Kemudian di luar kehendak sang penulis sendiri buku Tractatus Logico-Philosophicus dianggap oleh khalayak ramai mau pun khalayak sepi pada alam pemikiran Barat sebagai buku yang paling berpengaruh bagi pemikiran manusia abad XX.

Sementara setelah usai menulis Tractatus, Wittgenstein merasa sudah tidak ada lagi yang bisa dan perlu dipikirkan tentang kehidupan manusia di alam semesta ini.

Buku-buku lain karya Wittgenstein dipublikasikan secara anumerta setelah maha pemikir kelahiran Wina, Austria ini menghembuskan napas terakhir di Cambridge, Inggris pada 1951.

Pada dasawarsa ke dua abad XX, Wittgenstein sempat meninggalkan dunia filosofi untuk menempuh perjalanan hidup melalui aneka ragam jalur non-filosofis mulai dari petani, arsitek, guru sampai serdadu yang ikut bertempur di garda terdepan Perang Dunia I.

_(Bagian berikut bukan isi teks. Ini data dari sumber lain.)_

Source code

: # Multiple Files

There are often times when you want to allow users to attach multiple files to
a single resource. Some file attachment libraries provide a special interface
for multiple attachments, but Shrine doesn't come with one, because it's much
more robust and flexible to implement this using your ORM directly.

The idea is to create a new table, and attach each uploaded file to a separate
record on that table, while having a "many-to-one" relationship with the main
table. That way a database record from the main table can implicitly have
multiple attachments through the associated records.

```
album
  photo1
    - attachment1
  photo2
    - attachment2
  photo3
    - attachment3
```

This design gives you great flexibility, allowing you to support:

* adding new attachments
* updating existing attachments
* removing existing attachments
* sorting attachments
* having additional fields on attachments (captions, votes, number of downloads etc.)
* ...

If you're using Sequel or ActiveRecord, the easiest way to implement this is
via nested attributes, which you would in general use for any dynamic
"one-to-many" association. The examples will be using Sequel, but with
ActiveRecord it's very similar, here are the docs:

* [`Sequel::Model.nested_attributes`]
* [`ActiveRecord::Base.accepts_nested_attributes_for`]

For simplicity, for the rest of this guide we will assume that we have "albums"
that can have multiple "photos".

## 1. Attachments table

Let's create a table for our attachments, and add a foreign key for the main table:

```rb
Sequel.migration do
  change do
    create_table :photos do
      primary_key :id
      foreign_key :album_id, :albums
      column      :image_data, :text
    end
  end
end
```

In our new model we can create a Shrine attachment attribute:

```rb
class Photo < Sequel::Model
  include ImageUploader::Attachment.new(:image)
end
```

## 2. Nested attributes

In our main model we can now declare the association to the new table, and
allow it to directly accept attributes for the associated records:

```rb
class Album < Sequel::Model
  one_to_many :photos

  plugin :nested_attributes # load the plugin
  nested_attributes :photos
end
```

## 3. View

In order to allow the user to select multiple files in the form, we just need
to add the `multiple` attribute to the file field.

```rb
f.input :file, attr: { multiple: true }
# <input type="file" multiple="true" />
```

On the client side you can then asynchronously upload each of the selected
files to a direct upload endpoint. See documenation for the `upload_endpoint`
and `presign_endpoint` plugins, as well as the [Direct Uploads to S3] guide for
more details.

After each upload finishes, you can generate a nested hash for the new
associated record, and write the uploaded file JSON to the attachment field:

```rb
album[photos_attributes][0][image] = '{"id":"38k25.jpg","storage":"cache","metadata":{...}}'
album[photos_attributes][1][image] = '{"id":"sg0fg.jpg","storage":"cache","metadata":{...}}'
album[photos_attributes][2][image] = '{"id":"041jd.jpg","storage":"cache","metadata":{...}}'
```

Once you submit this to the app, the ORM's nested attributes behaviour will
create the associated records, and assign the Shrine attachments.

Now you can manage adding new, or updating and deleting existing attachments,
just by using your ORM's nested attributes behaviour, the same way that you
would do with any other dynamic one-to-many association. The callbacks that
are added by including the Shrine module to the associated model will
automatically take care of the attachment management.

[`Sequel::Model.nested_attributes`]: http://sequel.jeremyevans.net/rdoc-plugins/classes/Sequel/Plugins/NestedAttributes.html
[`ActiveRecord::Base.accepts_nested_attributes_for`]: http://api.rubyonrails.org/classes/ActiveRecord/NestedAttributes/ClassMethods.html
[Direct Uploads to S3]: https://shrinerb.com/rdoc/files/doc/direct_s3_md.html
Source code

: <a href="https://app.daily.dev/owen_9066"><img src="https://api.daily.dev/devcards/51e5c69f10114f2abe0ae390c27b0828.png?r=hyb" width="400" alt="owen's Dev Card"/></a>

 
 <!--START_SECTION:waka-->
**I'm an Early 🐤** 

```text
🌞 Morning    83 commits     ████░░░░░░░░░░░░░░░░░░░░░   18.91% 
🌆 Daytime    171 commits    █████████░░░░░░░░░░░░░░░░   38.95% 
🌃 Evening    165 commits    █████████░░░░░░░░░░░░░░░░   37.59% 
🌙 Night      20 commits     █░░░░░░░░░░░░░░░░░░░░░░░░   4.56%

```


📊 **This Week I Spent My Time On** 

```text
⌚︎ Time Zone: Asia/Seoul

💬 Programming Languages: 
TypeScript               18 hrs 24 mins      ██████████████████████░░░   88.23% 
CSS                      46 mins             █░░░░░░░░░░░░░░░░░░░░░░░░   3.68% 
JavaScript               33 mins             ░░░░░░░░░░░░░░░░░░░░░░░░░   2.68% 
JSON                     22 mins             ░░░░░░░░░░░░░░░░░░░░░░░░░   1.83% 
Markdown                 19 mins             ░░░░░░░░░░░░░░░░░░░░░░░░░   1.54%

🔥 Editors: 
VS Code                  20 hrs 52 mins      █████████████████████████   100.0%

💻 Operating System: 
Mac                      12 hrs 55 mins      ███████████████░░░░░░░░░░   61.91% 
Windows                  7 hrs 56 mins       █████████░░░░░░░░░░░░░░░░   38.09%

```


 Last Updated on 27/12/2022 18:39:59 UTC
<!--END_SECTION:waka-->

Setelah Perang Dunia I usai dan kembali belajar dan mengajar di Universitas Cambridge, Wittgenstein mulai mengkritik pemikiran dirinya sendiri yang tertuang ke dalam Tracatatus Logico-Philosophicus antara lain: Die Welt ist alles, was der Fall ist ; Was der Fall ist, die Tatsache, ist das Bestehen von Sachverhalten ; Das logische Bild der Tatsachen ist der Gedanke ; Der Gedanke ist der sinnvolle Satz ; Der Satz ist eine Wahrheitsfunktion der Elementarsätze; Die allgemeine Form der Wahrheitsfunktion ist; Wovon man nicht sprechen kann, darüber muß man schweigen.

Di samping terhadap diri sendiri, Wittgenstein juga gemar mengkritik pemikiran orang lain termasuk maha guru dan mentornya sendiri, yaitu Bertrand Russell.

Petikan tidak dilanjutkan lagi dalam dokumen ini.